**Task requirements:** Print only the lines from the top of the data through the line with "- Craft UI elements", both included, skipping every picture.

**Data listing:**

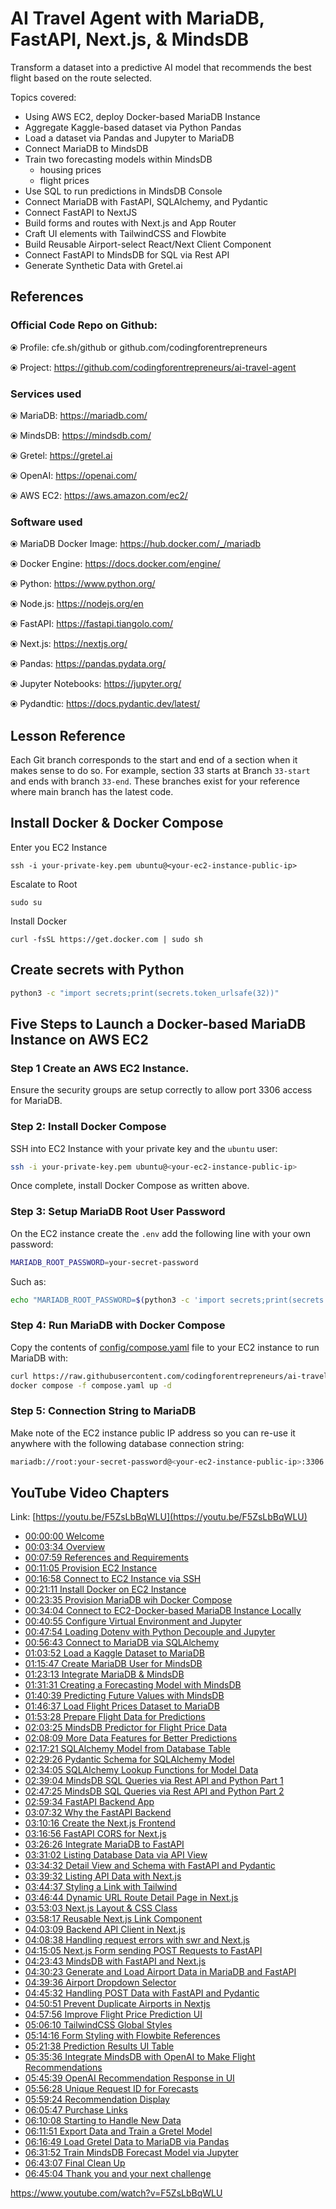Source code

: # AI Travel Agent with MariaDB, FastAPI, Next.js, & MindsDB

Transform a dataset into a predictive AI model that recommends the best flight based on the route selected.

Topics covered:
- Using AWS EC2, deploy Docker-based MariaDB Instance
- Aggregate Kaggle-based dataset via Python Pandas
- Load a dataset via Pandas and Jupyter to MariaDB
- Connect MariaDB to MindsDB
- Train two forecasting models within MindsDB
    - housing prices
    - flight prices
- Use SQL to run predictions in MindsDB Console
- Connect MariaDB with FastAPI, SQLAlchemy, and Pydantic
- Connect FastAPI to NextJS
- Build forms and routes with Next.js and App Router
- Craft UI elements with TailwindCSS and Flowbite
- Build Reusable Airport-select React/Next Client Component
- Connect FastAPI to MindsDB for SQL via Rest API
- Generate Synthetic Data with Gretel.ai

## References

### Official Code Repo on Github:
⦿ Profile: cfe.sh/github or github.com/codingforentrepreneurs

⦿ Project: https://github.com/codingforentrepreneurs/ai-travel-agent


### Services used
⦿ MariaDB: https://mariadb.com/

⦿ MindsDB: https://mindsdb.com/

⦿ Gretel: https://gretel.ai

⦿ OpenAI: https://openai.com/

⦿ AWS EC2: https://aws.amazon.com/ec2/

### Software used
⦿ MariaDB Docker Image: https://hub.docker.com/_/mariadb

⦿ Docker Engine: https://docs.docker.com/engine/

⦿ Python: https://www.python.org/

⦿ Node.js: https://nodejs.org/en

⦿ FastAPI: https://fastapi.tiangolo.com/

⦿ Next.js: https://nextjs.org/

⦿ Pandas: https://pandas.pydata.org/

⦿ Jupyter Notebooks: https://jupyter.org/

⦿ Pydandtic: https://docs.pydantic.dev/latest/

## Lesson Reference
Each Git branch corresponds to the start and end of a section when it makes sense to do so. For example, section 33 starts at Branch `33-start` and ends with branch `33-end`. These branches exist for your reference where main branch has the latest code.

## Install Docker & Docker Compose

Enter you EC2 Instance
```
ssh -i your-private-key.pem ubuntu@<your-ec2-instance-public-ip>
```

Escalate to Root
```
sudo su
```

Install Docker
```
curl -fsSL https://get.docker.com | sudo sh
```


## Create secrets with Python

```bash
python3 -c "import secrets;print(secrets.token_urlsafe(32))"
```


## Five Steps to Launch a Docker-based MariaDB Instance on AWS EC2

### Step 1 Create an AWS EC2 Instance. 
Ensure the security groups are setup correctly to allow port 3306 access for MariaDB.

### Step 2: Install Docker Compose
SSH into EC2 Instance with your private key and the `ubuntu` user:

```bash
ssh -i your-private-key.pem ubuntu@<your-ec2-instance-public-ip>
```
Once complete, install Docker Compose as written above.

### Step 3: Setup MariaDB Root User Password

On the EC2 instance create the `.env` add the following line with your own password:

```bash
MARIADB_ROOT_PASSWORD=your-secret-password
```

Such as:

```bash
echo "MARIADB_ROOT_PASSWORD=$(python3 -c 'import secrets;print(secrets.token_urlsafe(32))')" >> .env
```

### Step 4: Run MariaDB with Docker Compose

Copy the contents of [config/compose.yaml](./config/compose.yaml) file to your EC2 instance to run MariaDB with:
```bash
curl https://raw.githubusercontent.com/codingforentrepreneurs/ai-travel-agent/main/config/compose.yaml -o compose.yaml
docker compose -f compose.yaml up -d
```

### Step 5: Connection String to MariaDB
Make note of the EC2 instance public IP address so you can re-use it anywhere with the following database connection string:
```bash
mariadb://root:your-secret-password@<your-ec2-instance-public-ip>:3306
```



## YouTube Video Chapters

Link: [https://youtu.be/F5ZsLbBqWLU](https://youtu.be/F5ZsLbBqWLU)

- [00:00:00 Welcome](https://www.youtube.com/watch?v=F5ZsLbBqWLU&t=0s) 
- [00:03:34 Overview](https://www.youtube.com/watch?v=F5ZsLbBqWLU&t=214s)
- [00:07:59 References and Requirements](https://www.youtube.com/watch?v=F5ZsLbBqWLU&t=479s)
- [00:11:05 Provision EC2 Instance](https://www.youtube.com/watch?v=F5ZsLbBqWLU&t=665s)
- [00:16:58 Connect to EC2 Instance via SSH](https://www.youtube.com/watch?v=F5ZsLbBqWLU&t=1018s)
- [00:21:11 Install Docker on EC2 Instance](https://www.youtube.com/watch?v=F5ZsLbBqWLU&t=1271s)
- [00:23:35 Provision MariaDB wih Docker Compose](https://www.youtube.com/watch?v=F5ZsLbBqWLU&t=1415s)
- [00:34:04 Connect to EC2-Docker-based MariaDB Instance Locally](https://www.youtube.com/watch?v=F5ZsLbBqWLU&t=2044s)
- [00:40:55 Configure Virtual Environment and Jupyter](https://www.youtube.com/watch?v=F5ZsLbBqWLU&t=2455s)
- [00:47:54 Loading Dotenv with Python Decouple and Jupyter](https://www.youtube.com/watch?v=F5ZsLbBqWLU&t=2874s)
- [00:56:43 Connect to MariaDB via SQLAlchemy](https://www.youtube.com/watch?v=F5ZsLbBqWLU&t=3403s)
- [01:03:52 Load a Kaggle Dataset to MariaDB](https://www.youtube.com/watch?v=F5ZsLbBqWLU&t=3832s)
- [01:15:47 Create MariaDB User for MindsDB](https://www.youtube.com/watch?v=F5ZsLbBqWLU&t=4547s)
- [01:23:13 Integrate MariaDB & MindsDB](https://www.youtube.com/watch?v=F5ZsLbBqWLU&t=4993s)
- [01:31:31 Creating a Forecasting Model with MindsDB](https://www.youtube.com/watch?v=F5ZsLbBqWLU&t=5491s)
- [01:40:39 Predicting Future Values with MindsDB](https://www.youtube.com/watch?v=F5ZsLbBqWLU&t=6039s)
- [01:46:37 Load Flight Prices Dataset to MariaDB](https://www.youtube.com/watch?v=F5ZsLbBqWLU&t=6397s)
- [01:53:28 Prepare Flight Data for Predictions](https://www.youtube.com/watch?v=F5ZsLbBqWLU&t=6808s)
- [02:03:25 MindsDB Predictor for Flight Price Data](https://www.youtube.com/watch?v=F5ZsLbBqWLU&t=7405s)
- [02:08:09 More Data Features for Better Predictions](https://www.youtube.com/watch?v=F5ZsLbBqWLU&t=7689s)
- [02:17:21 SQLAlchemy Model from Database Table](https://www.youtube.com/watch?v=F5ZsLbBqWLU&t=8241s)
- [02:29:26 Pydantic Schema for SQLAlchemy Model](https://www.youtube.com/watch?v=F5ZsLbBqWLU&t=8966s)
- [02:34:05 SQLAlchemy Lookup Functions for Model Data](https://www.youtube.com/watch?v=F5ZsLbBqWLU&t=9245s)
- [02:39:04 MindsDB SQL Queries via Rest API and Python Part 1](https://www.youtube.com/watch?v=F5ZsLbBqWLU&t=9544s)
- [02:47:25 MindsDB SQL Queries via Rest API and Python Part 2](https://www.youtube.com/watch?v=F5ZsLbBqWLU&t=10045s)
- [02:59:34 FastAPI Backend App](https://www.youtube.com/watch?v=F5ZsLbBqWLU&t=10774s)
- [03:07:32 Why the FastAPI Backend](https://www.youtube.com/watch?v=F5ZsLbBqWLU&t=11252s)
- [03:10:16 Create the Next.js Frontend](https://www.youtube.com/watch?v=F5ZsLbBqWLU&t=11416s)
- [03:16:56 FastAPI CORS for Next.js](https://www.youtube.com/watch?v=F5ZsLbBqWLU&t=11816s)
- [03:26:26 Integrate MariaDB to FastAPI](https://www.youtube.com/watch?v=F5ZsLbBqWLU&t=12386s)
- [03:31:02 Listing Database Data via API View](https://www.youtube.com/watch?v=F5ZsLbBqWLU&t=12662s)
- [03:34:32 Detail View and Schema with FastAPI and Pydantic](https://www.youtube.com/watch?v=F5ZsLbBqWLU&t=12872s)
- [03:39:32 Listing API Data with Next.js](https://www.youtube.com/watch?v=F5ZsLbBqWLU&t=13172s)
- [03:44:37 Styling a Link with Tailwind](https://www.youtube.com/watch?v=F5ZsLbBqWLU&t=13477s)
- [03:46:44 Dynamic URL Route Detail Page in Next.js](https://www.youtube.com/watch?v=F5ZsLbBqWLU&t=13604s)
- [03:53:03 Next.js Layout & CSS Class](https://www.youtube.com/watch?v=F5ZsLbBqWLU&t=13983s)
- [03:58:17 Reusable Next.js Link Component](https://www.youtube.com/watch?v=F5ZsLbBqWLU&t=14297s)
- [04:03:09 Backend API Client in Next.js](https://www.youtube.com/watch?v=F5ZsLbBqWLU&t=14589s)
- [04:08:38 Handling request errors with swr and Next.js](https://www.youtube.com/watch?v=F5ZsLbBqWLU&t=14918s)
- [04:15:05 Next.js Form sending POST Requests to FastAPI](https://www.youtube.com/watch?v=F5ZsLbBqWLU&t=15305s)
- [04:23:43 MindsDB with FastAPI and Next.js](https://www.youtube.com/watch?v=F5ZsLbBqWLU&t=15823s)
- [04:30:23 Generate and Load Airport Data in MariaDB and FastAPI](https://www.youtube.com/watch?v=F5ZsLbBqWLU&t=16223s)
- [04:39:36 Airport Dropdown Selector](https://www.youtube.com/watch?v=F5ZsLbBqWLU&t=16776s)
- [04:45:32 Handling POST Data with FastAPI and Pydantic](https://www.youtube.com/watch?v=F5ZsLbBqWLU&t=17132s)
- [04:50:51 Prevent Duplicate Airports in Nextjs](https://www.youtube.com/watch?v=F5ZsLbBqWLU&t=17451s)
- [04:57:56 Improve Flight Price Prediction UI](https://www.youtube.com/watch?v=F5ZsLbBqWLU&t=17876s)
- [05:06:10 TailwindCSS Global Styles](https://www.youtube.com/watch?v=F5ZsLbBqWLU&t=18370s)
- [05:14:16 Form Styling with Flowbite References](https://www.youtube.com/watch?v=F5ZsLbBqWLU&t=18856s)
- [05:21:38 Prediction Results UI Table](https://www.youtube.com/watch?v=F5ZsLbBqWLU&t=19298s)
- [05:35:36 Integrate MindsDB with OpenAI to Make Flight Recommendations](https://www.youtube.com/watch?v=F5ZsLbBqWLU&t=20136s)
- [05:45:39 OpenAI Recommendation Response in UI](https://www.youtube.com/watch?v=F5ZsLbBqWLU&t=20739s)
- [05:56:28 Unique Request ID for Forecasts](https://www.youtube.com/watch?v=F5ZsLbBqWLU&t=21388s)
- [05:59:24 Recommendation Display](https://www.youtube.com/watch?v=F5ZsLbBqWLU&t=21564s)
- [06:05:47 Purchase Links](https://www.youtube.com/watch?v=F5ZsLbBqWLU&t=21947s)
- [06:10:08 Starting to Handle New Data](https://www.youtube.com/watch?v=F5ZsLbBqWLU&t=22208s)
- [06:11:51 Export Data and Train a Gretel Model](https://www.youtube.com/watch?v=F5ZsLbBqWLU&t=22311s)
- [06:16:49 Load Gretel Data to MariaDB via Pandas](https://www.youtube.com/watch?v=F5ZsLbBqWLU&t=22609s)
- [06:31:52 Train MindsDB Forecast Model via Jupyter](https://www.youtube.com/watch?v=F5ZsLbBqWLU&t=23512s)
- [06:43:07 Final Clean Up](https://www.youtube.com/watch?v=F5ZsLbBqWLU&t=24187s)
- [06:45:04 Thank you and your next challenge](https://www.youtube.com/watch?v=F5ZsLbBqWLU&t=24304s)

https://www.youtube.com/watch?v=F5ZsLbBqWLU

**Answer to the exercise:**
Source code

: # AI Travel Agent with MariaDB, FastAPI, Next.js, & MindsDB

Transform a dataset into a predictive AI model that recommends the best flight based on the route selected.

Topics covered:
- Using AWS EC2, deploy Docker-based MariaDB Instance
- Aggregate Kaggle-based dataset via Python Pandas
- Load a dataset via Pandas and Jupyter to MariaDB
- Connect MariaDB to MindsDB
- Train two forecasting models within MindsDB
    - housing prices
    - flight prices
- Use SQL to run predictions in MindsDB Console
- Connect MariaDB with FastAPI, SQLAlchemy, and Pydantic
- Connect FastAPI to NextJS
- Build forms and routes with Next.js and App Router
- Craft UI elements with TailwindCSS and Flowbite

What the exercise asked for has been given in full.